++++ Given records ++++

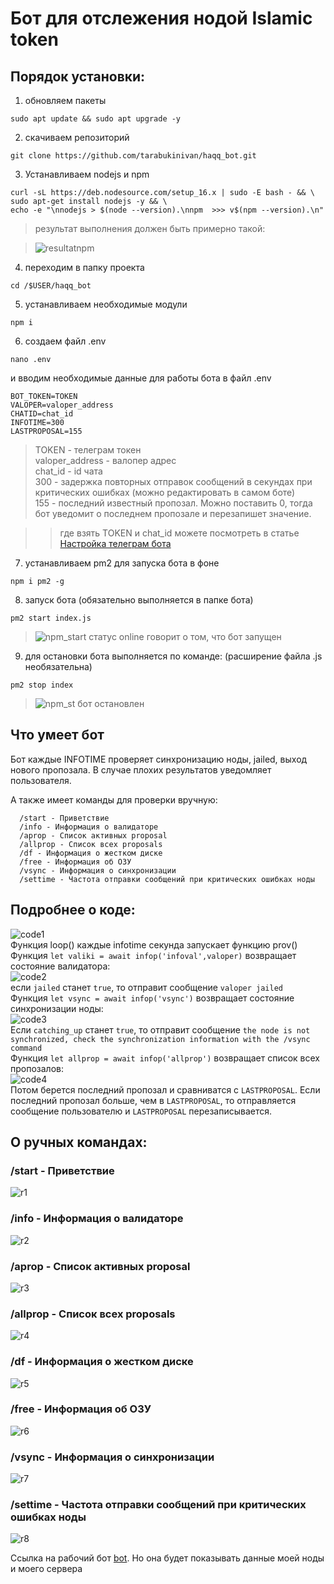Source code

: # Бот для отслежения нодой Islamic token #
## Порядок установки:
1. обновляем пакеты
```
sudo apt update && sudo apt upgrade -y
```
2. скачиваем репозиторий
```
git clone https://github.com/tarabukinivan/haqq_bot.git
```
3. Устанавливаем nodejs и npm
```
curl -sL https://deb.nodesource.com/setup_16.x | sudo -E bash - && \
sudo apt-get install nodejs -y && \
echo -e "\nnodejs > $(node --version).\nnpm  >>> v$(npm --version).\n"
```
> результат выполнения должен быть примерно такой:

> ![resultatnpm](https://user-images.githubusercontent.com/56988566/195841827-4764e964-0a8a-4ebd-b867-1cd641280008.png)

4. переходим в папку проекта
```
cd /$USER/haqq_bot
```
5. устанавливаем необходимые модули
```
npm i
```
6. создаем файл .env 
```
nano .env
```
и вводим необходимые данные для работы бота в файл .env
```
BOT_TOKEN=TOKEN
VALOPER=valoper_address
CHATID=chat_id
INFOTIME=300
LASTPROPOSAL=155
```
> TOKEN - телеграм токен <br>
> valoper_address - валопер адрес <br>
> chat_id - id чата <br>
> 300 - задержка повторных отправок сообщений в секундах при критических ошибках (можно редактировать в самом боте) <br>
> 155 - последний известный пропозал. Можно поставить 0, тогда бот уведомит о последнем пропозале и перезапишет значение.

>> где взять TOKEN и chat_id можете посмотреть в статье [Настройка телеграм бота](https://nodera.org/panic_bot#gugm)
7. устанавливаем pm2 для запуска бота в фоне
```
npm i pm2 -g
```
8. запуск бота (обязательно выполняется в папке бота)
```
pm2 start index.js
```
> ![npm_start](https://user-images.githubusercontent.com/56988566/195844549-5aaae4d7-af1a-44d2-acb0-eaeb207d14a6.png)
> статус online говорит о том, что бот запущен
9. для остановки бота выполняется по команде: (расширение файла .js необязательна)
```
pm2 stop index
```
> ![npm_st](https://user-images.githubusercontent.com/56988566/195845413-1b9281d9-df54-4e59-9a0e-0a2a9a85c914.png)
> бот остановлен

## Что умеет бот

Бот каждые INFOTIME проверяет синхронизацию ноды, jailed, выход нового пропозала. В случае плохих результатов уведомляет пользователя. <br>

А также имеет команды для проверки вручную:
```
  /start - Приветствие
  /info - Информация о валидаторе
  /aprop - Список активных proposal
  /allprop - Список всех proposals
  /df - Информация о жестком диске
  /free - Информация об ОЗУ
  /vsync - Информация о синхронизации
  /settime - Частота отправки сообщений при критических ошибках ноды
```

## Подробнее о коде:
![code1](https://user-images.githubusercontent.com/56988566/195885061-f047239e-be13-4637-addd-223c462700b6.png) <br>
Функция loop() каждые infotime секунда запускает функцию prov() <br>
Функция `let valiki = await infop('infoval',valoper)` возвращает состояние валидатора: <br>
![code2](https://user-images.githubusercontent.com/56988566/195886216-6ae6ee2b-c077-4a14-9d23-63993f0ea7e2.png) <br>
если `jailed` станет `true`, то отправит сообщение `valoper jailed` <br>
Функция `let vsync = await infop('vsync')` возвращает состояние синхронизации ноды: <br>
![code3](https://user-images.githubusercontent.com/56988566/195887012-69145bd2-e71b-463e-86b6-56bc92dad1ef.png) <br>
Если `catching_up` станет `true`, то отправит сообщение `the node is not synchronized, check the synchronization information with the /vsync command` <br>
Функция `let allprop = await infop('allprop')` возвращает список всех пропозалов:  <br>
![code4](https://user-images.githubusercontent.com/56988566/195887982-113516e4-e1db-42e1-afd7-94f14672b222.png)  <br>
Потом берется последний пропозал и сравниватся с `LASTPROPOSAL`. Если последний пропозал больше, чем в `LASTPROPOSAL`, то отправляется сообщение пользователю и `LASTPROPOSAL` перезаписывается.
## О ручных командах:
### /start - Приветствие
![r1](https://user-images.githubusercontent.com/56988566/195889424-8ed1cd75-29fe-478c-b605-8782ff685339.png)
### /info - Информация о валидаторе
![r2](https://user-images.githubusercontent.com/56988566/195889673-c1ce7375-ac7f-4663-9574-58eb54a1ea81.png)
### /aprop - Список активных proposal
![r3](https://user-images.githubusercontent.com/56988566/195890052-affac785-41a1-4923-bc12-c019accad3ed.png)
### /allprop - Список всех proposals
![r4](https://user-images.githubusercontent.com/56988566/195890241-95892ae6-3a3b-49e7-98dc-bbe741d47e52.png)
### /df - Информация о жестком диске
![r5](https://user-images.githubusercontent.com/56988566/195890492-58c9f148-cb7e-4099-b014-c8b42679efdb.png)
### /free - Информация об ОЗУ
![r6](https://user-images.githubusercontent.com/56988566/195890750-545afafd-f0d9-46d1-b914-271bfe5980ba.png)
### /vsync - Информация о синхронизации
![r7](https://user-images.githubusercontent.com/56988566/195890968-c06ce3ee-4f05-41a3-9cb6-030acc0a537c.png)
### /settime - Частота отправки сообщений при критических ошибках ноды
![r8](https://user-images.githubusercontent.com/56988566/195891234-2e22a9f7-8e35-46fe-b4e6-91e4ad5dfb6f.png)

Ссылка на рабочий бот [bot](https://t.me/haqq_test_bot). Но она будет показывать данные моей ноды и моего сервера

++++

=== To do ===
Without including any picture, print every record exactly as written above.

=== Response for this exercise ===
Source code

: # Бот для отслежения нодой Islamic token #
## Порядок установки:
1. обновляем пакеты
```
sudo apt update && sudo apt upgrade -y
```
2. скачиваем репозиторий
```
git clone https://github.com/tarabukinivan/haqq_bot.git
```
3. Устанавливаем nodejs и npm
```
curl -sL https://deb.nodesource.com/setup_16.x | sudo -E bash - && \
sudo apt-get install nodejs -y && \
echo -e "\nnodejs > $(node --version).\nnpm  >>> v$(npm --version).\n"
```
> результат выполнения должен быть примерно такой:

> ![resultatnpm](https://user-images.githubusercontent.com/56988566/195841827-4764e964-0a8a-4ebd-b867-1cd641280008.png)

4. переходим в папку проекта
```
cd /$USER/haqq_bot
```
5. устанавливаем необходимые модули
```
npm i
```
6. создаем файл .env 
```
nano .env
```
и вводим необходимые данные для работы бота в файл .env
```
BOT_TOKEN=TOKEN
VALOPER=valoper_address
CHATID=chat_id
INFOTIME=300
LASTPROPOSAL=155
```
> TOKEN - телеграм токен <br>
> valoper_address - валопер адрес <br>
> chat_id - id чата <br>
> 300 - задержка повторных отправок сообщений в секундах при критических ошибках (можно редактировать в самом боте) <br>
> 155 - последний известный пропозал. Можно поставить 0, тогда бот уведомит о последнем пропозале и перезапишет значение.

>> где взять TOKEN и chat_id можете посмотреть в статье [Настройка телеграм бота](https://nodera.org/panic_bot#gugm)
7. устанавливаем pm2 для запуска бота в фоне
```
npm i pm2 -g
```
8. запуск бота (обязательно выполняется в папке бота)
```
pm2 start index.js
```
> ![npm_start](https://user-images.githubusercontent.com/56988566/195844549-5aaae4d7-af1a-44d2-acb0-eaeb207d14a6.png)
> статус online говорит о том, что бот запущен
9. для остановки бота выполняется по команде: (расширение файла .js необязательна)
```
pm2 stop index
```
> ![npm_st](https://user-images.githubusercontent.com/56988566/195845413-1b9281d9-df54-4e59-9a0e-0a2a9a85c914.png)
> бот остановлен

## Что умеет бот

Бот каждые INFOTIME проверяет синхронизацию ноды, jailed, выход нового пропозала. В случае плохих результатов уведомляет пользователя. <br>

А также имеет команды для проверки вручную:
```
  /start - Приветствие
  /info - Информация о валидаторе
  /aprop - Список активных proposal
  /allprop - Список всех proposals
  /df - Информация о жестком диске
  /free - Информация об ОЗУ
  /vsync - Информация о синхронизации
  /settime - Частота отправки сообщений при критических ошибках ноды
```

## Подробнее о коде:
![code1](https://user-images.githubusercontent.com/56988566/195885061-f047239e-be13-4637-addd-223c462700b6.png) <br>
Функция loop() каждые infotime секунда запускает функцию prov() <br>
Функция `let valiki = await infop('infoval',valoper)` возвращает состояние валидатора: <br>
![code2](https://user-images.githubusercontent.com/56988566/195886216-6ae6ee2b-c077-4a14-9d23-63993f0ea7e2.png) <br>
если `jailed` станет `true`, то отправит сообщение `valoper jailed` <br>
Функция `let vsync = await infop('vsync')` возвращает состояние синхронизации ноды: <br>
![code3](https://user-images.githubusercontent.com/56988566/195887012-69145bd2-e71b-463e-86b6-56bc92dad1ef.png) <br>
Если `catching_up` станет `true`, то отправит сообщение `the node is not synchronized, check the synchronization information with the /vsync command` <br>
Функция `let allprop = await infop('allprop')` возвращает список всех пропозалов:  <br>
![code4](https://user-images.githubusercontent.com/56988566/195887982-113516e4-e1db-42e1-afd7-94f14672b222.png)  <br>
Потом берется последний пропозал и сравниватся с `LASTPROPOSAL`. Если последний пропозал больше, чем в `LASTPROPOSAL`, то отправляется сообщение пользователю и `LASTPROPOSAL` перезаписывается.
## О ручных командах:
### /start - Приветствие
![r1](https://user-images.githubusercontent.com/56988566/195889424-8ed1cd75-29fe-478c-b605-8782ff685339.png)
### /info - Информация о валидаторе
![r2](https://user-images.githubusercontent.com/56988566/195889673-c1ce7375-ac7f-4663-9574-58eb54a1ea81.png)
### /aprop - Список активных proposal
![r3](https://user-images.githubusercontent.com/56988566/195890052-affac785-41a1-4923-bc12-c019accad3ed.png)
### /allprop - Список всех proposals
![r4](https://user-images.githubusercontent.com/56988566/195890241-95892ae6-3a3b-49e7-98dc-bbe741d47e52.png)
### /df - Информация о жестком диске
![r5](https://user-images.githubusercontent.com/56988566/195890492-58c9f148-cb7e-4099-b014-c8b42679efdb.png)
### /free - Информация об ОЗУ
![r6](https://user-images.githubusercontent.com/56988566/195890750-545afafd-f0d9-46d1-b914-271bfe5980ba.png)
### /vsync - Информация о синхронизации
![r7](https://user-images.githubusercontent.com/56988566/195890968-c06ce3ee-4f05-41a3-9cb6-030acc0a537c.png)
### /settime - Частота отправки сообщений при критических ошибках ноды
![r8](https://user-images.githubusercontent.com/56988566/195891234-2e22a9f7-8e35-46fe-b4e6-91e4ad5dfb6f.png)

Ссылка на рабочий бот [bot](https://t.me/haqq_test_bot). Но она будет показывать данные моей ноды и моего сервера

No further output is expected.